Ault : à la Villa Verveine, art à tous les étages
En contemplant les falaises crayeuses de ce village de moins de 2000 âmes que les Picards appellent Él Bourq-éd-Eut (80460), on songe d’emblée à Victor Hugo qui, lors de sa venue le 8 septembre 1837, les décrit comme suit dans une lettre adressée à son épouse Adèle : « Cet endroit est beau. Je ne pouvais m’en arracher. C’est là qu’on voit poindre et monter cette haute falaise qui mure la Normandie, qui commence au Bourg-d’Ault, s’échancre à peine pour le Tréport, pour Dieppe, pour Saint-Valery-en-Caux, pour Fécamp, où elle atteint son faîte culminant, pour Étretat où elle se sculpte en ogives colossales, et va expirer au Havre, au point où s’évase cet immense clairon que fait la Seine en se dégorgeant dans la mer. »
Ault et ses falaises.
Sur ces hauteurs de roches calcaires aux accidents siliceux se dresse, 21 rue Saint-Valéry, une ancienne maison à la façade bigarrée. Cette villa couverte de peintures et de mosaïques, de couleurs et de textes, de formes et d’informations, nous la connaissons. Elle est comme un temple dédié à la création marginale et spontanée, à la libre expression, aux audacieuses visions. Habitée par Caroline Dahyot, plasticienne à l’hyperstimulabilité imaginative, la Villa Verveine est une œuvre d’art total.
La Villa Verveine : de l'extérieur à l'intérieur.
Cet après-midi, la porte est entrouverte. Nous nous engageons dans le couloir d’entrée au bout duquel un escalier laisse entrevoir la silhouette haut perchée de l’artiste et propriétaire du lieu. Caroline descend agilement et vient à notre rencontre. Elle n’est pas seule ce jour. Elle ne l’était pas les deux jours précédents et ne le sera pas non plus les trois suivants notre départ.
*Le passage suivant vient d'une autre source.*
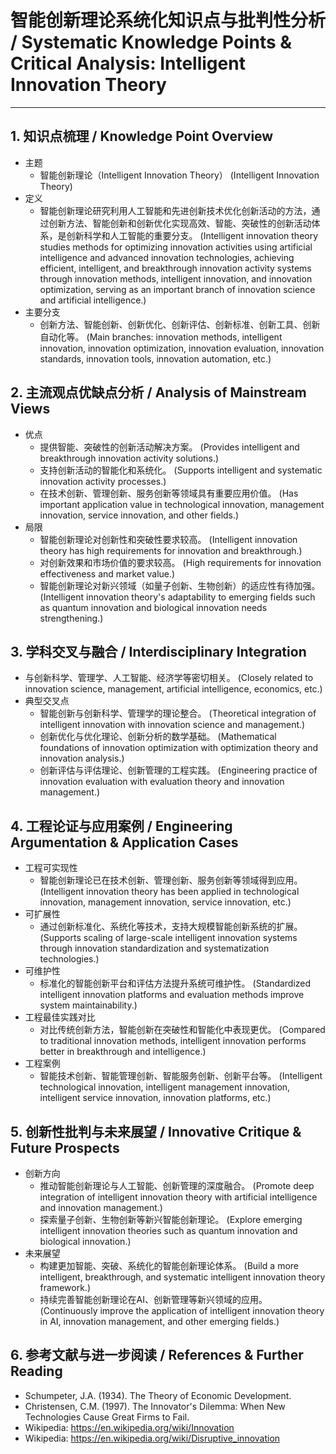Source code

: # 智能创新理论系统化知识点与批判性分析 / Systematic Knowledge Points & Critical Analysis: Intelligent Innovation Theory

---

## 1. 知识点梳理 / Knowledge Point Overview

- 主题
  - 智能创新理论（Intelligent Innovation Theory）
      (Intelligent Innovation Theory)
- 定义
  - 智能创新理论研究利用人工智能和先进创新技术优化创新活动的方法，通过创新方法、智能创新和创新优化实现高效、智能、突破性的创新活动体系，是创新科学和人工智能的重要分支。
      (Intelligent innovation theory studies methods for optimizing innovation activities using artificial intelligence and advanced innovation technologies, achieving efficient, intelligent, and breakthrough innovation activity systems through innovation methods, intelligent innovation, and innovation optimization, serving as an important branch of innovation science and artificial intelligence.)
- 主要分支
  - 创新方法、智能创新、创新优化、创新评估、创新标准、创新工具、创新自动化等。
      (Main branches: innovation methods, intelligent innovation, innovation optimization, innovation evaluation, innovation standards, innovation tools, innovation automation, etc.)

## 2. 主流观点优缺点分析 / Analysis of Mainstream Views

- 优点
  - 提供智能、突破性的创新活动解决方案。
      (Provides intelligent and breakthrough innovation activity solutions.)
  - 支持创新活动的智能化和系统化。
      (Supports intelligent and systematic innovation activity processes.)
  - 在技术创新、管理创新、服务创新等领域具有重要应用价值。
      (Has important application value in technological innovation, management innovation, service innovation, and other fields.)
- 局限
  - 智能创新理论对创新性和突破性要求较高。
      (Intelligent innovation theory has high requirements for innovation and breakthrough.)
  - 对创新效果和市场价值的要求较高。
      (High requirements for innovation effectiveness and market value.)
  - 智能创新理论对新兴领域（如量子创新、生物创新）的适应性有待加强。
      (Intelligent innovation theory's adaptability to emerging fields such as quantum innovation and biological innovation needs strengthening.)

## 3. 学科交叉与融合 / Interdisciplinary Integration

- 与创新科学、管理学、人工智能、经济学等密切相关。
  (Closely related to innovation science, management, artificial intelligence, economics, etc.)
- 典型交叉点
  - 智能创新与创新科学、管理学的理论整合。
      (Theoretical integration of intelligent innovation with innovation science and management.)
  - 创新优化与优化理论、创新分析的数学基础。
      (Mathematical foundations of innovation optimization with optimization theory and innovation analysis.)
  - 创新评估与评估理论、创新管理的工程实践。
      (Engineering practice of innovation evaluation with evaluation theory and innovation management.)

## 4. 工程论证与应用案例 / Engineering Argumentation & Application Cases

- 工程可实现性
  - 智能创新理论已在技术创新、管理创新、服务创新等领域得到应用。
      (Intelligent innovation theory has been applied in technological innovation, management innovation, service innovation, etc.)
- 可扩展性
  - 通过创新标准化、系统化等技术，支持大规模智能创新系统的扩展。
      (Supports scaling of large-scale intelligent innovation systems through innovation standardization and systematization technologies.)
- 可维护性
  - 标准化的智能创新平台和评估方法提升系统可维护性。
      (Standardized intelligent innovation platforms and evaluation methods improve system maintainability.)
- 工程最佳实践对比
  - 对比传统创新方法，智能创新在突破性和智能化中表现更优。
      (Compared to traditional innovation methods, intelligent innovation performs better in breakthrough and intelligence.)
- 工程案例
  - 智能技术创新、智能管理创新、智能服务创新、创新平台等。
      (Intelligent technological innovation, intelligent management innovation, intelligent service innovation, innovation platforms, etc.)

## 5. 创新性批判与未来展望 / Innovative Critique & Future Prospects

- 创新方向
  - 推动智能创新理论与人工智能、创新管理的深度融合。
      (Promote deep integration of intelligent innovation theory with artificial intelligence and innovation management.)
  - 探索量子创新、生物创新等新兴智能创新理论。
      (Explore emerging intelligent innovation theories such as quantum innovation and biological innovation.)
- 未来展望
  - 构建更加智能、突破、系统化的智能创新理论体系。
      (Build a more intelligent, breakthrough, and systematic intelligent innovation theory framework.)
  - 持续完善智能创新理论在AI、创新管理等新兴领域的应用。
      (Continuously improve the application of intelligent innovation theory in AI, innovation management, and other emerging fields.)

## 6. 参考文献与进一步阅读 / References & Further Reading

- Schumpeter, J.A. (1934). The Theory of Economic Development.
- Christensen, C.M. (1997). The Innovator's Dilemma: When New Technologies Cause Great Firms to Fail.
- Wikipedia: <https://en.wikipedia.org/wiki/Innovation>
- Wikipedia: <https://en.wikipedia.org/wiki/Disruptive_innovation>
Du 9 au 14 août, la sublime bohème s’entoure d’une brodeuse, d’une céramiste, d’une conteuse et de trois dessinateurs pour une exposition collective d’art singulier. Au coeur du monde imaginaire de Caroline Dahyot, Nadja Berruyer, Sandrine Lepelletier, Lydie dit Louna Vox, Dimitri Susin, Franck (Palmer) et François Jauvion livrent au regard des visiteurs leur perception du monde, leurs obsessions, leur passion teintée de naïveté et de poésie. Dans chacune des pièces de la haute et étroite demeure, les lignes organiques s’entremêlent, les couleurs s’interpénètrent et les formes dialoguent entre elles, autour de nous.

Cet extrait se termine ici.